(YOUR GOAL): Check the material that follows for the word "oraz" and say how many lines contain it, with no other words.

(STORED DATA):
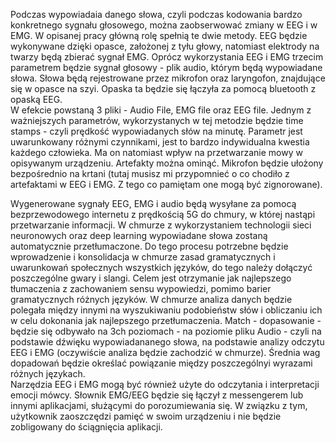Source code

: Podczas wypowiadaia danego słowa, czyli podczas kodowania bardzo konkretnego sygnału głosowego, można zaobserwować zmiany w EEG i w EMG. W opisanej pracy główną rolę spełnią te dwie metody. EEG będzie wykonywane dzięki opasce, założonej z tyłu głowy, natomiast elektrody na twarzy będą zbierać sygnał EMG.
Oprócz wykorzystania EEG i EMG trzecim parametrem będzie sygnał głosowy - plik audio, którym będą wypowiadane słowa. Słowa będą rejestrowane przez mikrofon oraz laryngofon, znajdujące się w opasce na szyi. Opaska ta będzie się łączyła za pomocą bluetooth z opaską EEG.  
W efekcie powstaną 3 pliki - Audio File, EMG file oraz EEG file.
Jednym z ważniejszych parametrów, wykorzystanych w tej metodzie będzie time stamps - czyli prędkość wypowiadanych słów na minutę. Parametr jest uwarunkowany różnymi czynnikami, jest to bardzo indywidualna kwestia każdego człowieka. Ma on natomiast wpływ na przetwarzanie mowy w opisywanym urządzeniu.
Artefakty można ominąć. Mikrofon będzie ułożony bezpośrednio na krtani (tutaj musisz mi przypomnieć o co chodiło z artefaktami w EEG i EMG. Z tego co pamiętam one mogą być zignorowane).

Wygenerowane sygnały EEG, EMG i audio będą wysyłane za pomocą bezprzewodowego internetu z prędkością 5G do chmury, w której nastąpi przetwarzanie informacji. 
W chmurze z wykorzystaniem technologii sieci neuronowych oraz deep learning wypowiadane słowa zostaną automatycznie przetłumaczone. Do tego procesu potrzebne będzie wprowadzenie i konsolidacja w chmurze zasad gramatycznych i uwarunkowań społecznych wszystkich języków, do tego należy dołączyć poszczególne gwary i slangi. Celem jest otrzymanie jak najlepszego tłumaczenia z zachowaniem sensu wypowiedzi, pomimo barier gramatycznych różnych języków.
W chmurze analiza danych będzie polegała między innymi na wyszukiwaniu podobieństw słów i obliczaniu ich w celu dokonania jak najlepszego przetłumaczenia. Match - dopasowanie - będzie się odbywało na 3ch poziomach - na poziomie pliku Audio - czyli na podstawie dźwięku wypowiadananego słowa, na podstawie analizy odczytu EEG i EMG (oczywiście analiza będzie zachodzić w chmurze). Średnia wag dopadowań będzie określać powiązanie między poszczególnyi wyrazami różnych językach.  
Narzędzia EEG i EMG mogą być również użyte do odczytania i interpretacji emocji mówcy.
Słownik EMG/EEG będzie się łączył z messengerem lub innymi aplikacjami, służącymi do porozumiewania się. W związku z tym, użytkownik zaoszczędzi pamięć w swoim urządzeniu i nie będzie zobligowany do ściągnięcia aplikacji.  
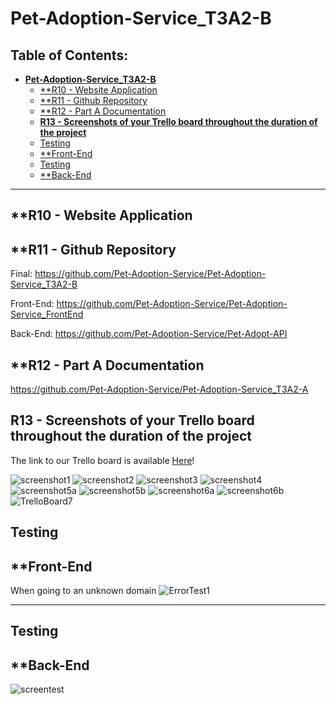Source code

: # **Pet-Adoption-Service_T3A2-B**

## **Table of Contents:** <!-- omit in toc -->
- [**Pet-Adoption-Service\_T3A2-B**](#pet-adoption-service_t3a2-b)
  - [\*\*R10 - Website Application](#r10---website-application)
  - [\*\*R11 - Github Repository](#r11---github-repository)
  - [\*\*R12 - Part A Documentation](#r12---part-a-documentation)
  - [**R13 - Screenshots of your Trello board throughout the duration of the project**](#r13---screenshots-of-your-trello-board-throughout-the-duration-of-the-project)
  - [Testing](#testing)
  - [\*\*Front-End](#front-end)
  - [Testing](#testing-1)
  - [\*\*Back-End](#back-end)

---

## **R10 - Website Application


## **R11 - Github Repository
Final: https://github.com/Pet-Adoption-Service/Pet-Adoption-Service_T3A2-B

Front-End: https://github.com/Pet-Adoption-Service/Pet-Adoption-Service_FrontEnd

Back-End: https://github.com/Pet-Adoption-Service/Pet-Adopt-API



## **R12 - Part A Documentation
https://github.com/Pet-Adoption-Service/Pet-Adoption-Service_T3A2-A

## **R13 - Screenshots of your Trello board throughout the duration of the project**

The link to our Trello board is available [Here](https://trello.com/b/XB2z1h7g
)!

![screenshot1](docs/images/Screenshot1.png)
![screenshot2](docs/images/Screenshot2.png)
![screenshot3](docs/images/Screenshot3.png)
![screenshot4](docs/images/Screenshot4.png)
![screenshot5a](docs/images/Screenshot5a.png)
![screenshot5b](docs/images/Screenshot5b.png)
![screenshot6a](docs/images/Screenshot6a.png)
![screenshot6b](docs/images/Screenshot6b.png)
![TrelloBoard7](docs/images/TrelloBoard7.png)

## Testing
## **Front-End 
When going to an unknown domain
![ErrorTest1](docs/images/errortest.png)

---

## Testing
## **Back-End 
![screentest](docs/images/screentest.png)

(EXERCISE SOLUTION): 3